_INPUT MATERIAL_
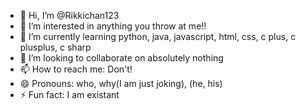 - 👋 Hi, I’m @Rikkichan123
- 👀 I’m interested in anything you throw at me!!
- 🌱 I’m currently learning python, java, javascript, html, css, c plus, c plusplus, c sharp
- 💞️ I’m looking to collaborate on absolutely nothing
- 📫 How to reach me: Don't!
- 😄 Pronouns: who, why(I am just joking), (he, his)
- ⚡ Fun fact: I am existant

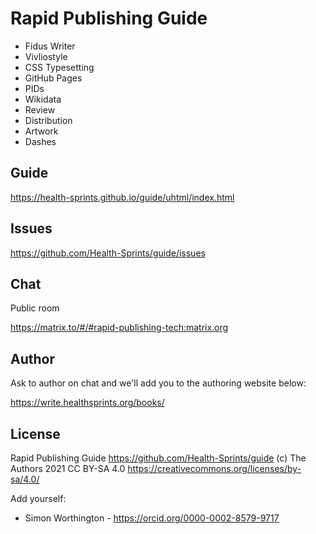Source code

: # Rapid Publishing Guide

  - Fidus Writer
  - Vivliostyle
  - CSS Typesetting
  - GitHub Pages
  - PIDs
  - Wikidata
  - Review
  - Distribution
  - Artwork
  - Dashes

## Guide

https://health-sprints.github.io/guide/uhtml/index.html

## Issues

https://github.com/Health-Sprints/guide/issues

## Chat

Public room

https://matrix.to/#/#rapid-publishing-tech:matrix.org

## Author

Ask to author on chat and we'll add you to the authoring website below:

https://write.healthsprints.org/books/ 

## License

Rapid Publishing Guide https://github.com/Health-Sprints/guide (c) The Authors 2021 CC BY-SA 4.0 https://creativecommons.org/licenses/by-sa/4.0/

Add yourself:

  - Simon Worthington - https://orcid.org/0000-0002-8579-9717



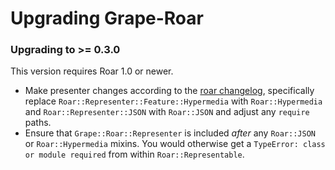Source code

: Upgrading Grape-Roar
====================

### Upgrading to >= 0.3.0

This version requires Roar 1.0 or newer.

* Make presenter changes according to the [roar changelog](https://github.com/apotonick/roar/blob/master/CHANGES.markdown), specifically replace `Roar::Representer::Feature::Hypermedia` with `Roar::Hypermedia` and `Roar::Representer::JSON` with `Roar::JSON` and adjust any `require` paths.
* Ensure that `Grape::Roar::Representer` is included *after* any `Roar::JSON` or `Roar::Hypermedia` mixins. You would otherwise get a `TypeError: class or module required` from within `Roar::Representable`.


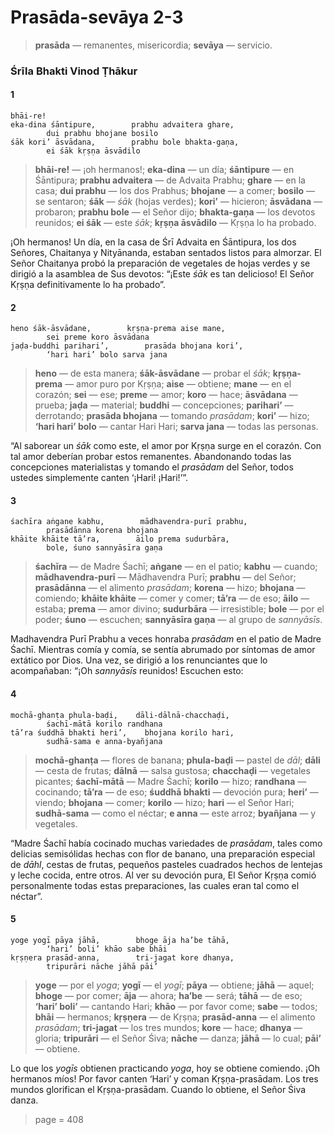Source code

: # Prasāda-sevāya 2-3

> **prasāda** — remanentes, misericordia; **sevāya** — servicio.

### Śrīla Bhakti Vinod Ṭhākur

#### 1

    bhāi-re!
    eka-dina śāntipure,        prabhu advaitera ghare,
            dui prabhu bhojane bosilo
    śāk kori’ āsvādana,        prabhu bole bhakta-gaṇa,
            ei śāk kṛṣṇa āsvādilo

> **bhāi-re!** — ¡oh hermanos!; **eka-dina** — un día; **śāntipure** — en Śāntipura; **prabhu advaitera** — de Advaita Prabhu; **ghare** — en la casa; **dui prabhu** — los dos Prabhus; **bhojane** — a comer; **bosilo** — se sentaron; **śāk** — *śāk* (hojas verdes); **kori’** — hicieron; **āsvādana** — probaron; **prabhu bole** — el Señor dijo; **bhakta-gaṇa** — los devotos reunidos; **ei śāk** — este *śāk*; **kṛṣṇa āsvādilo** — Kṛṣṇa lo ha probado.

¡Oh hermanos! Un día, en la casa de Śrī Advaita en Śāntipura, los dos Señores, Chaitanya y Nityānanda, estaban sentados listos para almorzar. El Señor Chaitanya probó la preparación de vegetales de hojas verdes y se dirigió a la asamblea de Sus devotos: “¡Este *śāk* es tan delicioso! El Señor Kṛṣṇa definitivamente lo ha probado”.

#### 2

    heno śāk-āsvādane,        kṛṣṇa-prema aise mane,
            sei preme koro āsvādana
    jaḍa-buddhi parihari’,        prasāda bhojana kori’,
            ‘hari hari’ bolo sarva jana

> **heno** — de esta manera; **śāk-āsvādane** — probar el *śāk*; **kṛṣṇa-prema** — amor puro por Kṛṣṇa; **aise** — obtiene; **mane** — en el corazón; **sei** — ese; **preme** — amor; **koro** — hace; **āsvādana** — prueba; **jaḍa** — material; **buddhi** — concepciones; **parihari’** — derrotando; **prasāda bhojana** — tomando *prasādam*; **kori’** — hizo; **‘hari hari’ bolo** — cantar Hari Hari; **sarva jana** — todas las personas.

“Al saborear un *śāk* como este, el amor por Kṛṣṇa surge en el corazón. Con tal amor deberían probar estos remanentes. Abandonando todas las concepciones materialistas y tomando el *prasādam* del Señor, todos ustedes simplemente canten ‘¡Hari! ¡Hari!’”.

#### 3

    śachīra aṅgane kabhu,        mādhavendra-purī prabhu,
            prasādānna korena bhojana
    khāite khāite tā’ra,        āilo prema sudurbāra,
            bole, śuno sannyāsīra gaṇa

> **śachīra** — de Madre Śachī; **aṅgane** — en el patio; **kabhu** — cuando; **mādhavendra-purī** — Mādhavendra Purī; **prabhu** — del Señor; **prasādānna** — el alimento *prasādam*; **korena** — hizo; **bhojana** — comiendo; **khāite khāite** — comer y comer; **tā’ra** — de eso; **āilo** — estaba; **prema** — amor divino; **sudurbāra** — irresistible; **bole** — por el poder; **śuno** — escuchen; **sannyāsīra gaṇa** — al grupo de *sannyāsīs*.

Madhavendra Purī Prabhu a veces honraba *prasādam* en el patio de Madre Śachī. Mientras comía y comía, se sentía abrumado por síntomas de amor extático por Dios. Una vez, se dirigió a los renunciantes que lo acompañaban: “¡Oh *sannyāsīs* reunidos! Escuchen esto:

#### 4

    mochā-ghanṭa phula-baḍi,    dāli-dālnā-chacchaḍi,
            śachī-mātā korilo randhana
    tā’ra śuddhā bhakti heri’,    bhojana korilo hari,
            sudhā-sama e anna-byañjana

> **mochā-ghanṭa** — flores de banana; **phula-baḍi** — pastel de *dāl*; **dāli** — cesta de frutas; **dālnā** — salsa gustosa; **chacchaḍi** — vegetales picantes; **śachī-mātā** — Madre Śachī; **korilo** — hizo; **randhana** — cocinando; **tā’ra** — de eso; **śuddhā bhakti** — devoción pura; **heri’** — viendo; **bhojana** — comer; **korilo** — hizo; **hari** — el Señor Hari; **sudhā-sama** — como el néctar; **e anna** — este arroz; **byañjana** — y vegetales.

“Madre Śachī había cocinado muchas variedades de *prasādam*, tales como delicias semisólidas hechas con flor de banano, una preparación especial de *dāhl*, cestas de frutas, pequeños pasteles cuadrados hechos de lentejas y leche cocida, entre otros. Al ver su devoción pura, El Señor Kṛṣṇa comió personalmente todas estas preparaciones, las cuales eran tal como el néctar”.

#### 5

    yoge yogī pāya jāhā,        bhoge āja ha’be tāhā,
            ‘hari’ boli’ khāo sabe bhāi
    kṛṣṇera prasād-anna,        tri-jagat kore dhanya,
            tripurāri nāche jāhā pāi’

> **yoge** — por el *yoga*; **yogī** — el *yogī*; **pāya** — obtiene; **jāhā** — aquel; **bhoge** — por comer; **āja** — ahora; **ha’be** — será; **tāhā** — de eso; **‘hari’ boli’** — cantando Hari; **khāo** — por favor come; **sabe** — todos; **bhāi** — hermanos; **kṛṣṇera** — de Kṛṣṇa; **prasād-anna** — el alimento *prasādam*; **tri-jagat** — los tres mundos; **kore** — hace; **dhanya** — gloria; **tripurāri** — el Señor Śiva; **nāche** — danza; **jāhā** — lo cual; **pāi’** — obtiene.

Lo que los *yogīs* obtienen practicando *yoga*, hoy se obtiene comiendo. ¡Oh hermanos míos! Por favor canten ‘Hari’ y coman Kṛṣṇa-prasādam. Los tres mundos glorifican el Kṛṣṇa-prasādam. Cuando lo obtiene, el Señor Śiva danza. 


> page = 408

_ACTIVITY_
Copy out, exactly and alone, the lines of the entries above between the ones holding "misericordia; **sevāya** — servicio." and "ei śāk kṛṣṇa āsvādilo", inclusive.

_REPLY_
> **prasāda** — remanentes, misericordia; **sevāya** — servicio.

### Śrīla Bhakti Vinod Ṭhākur

#### 1

    bhāi-re!
    eka-dina śāntipure,        prabhu advaitera ghare,
            dui prabhu bhojane bosilo
    śāk kori’ āsvādana,        prabhu bole bhakta-gaṇa,
            ei śāk kṛṣṇa āsvādilo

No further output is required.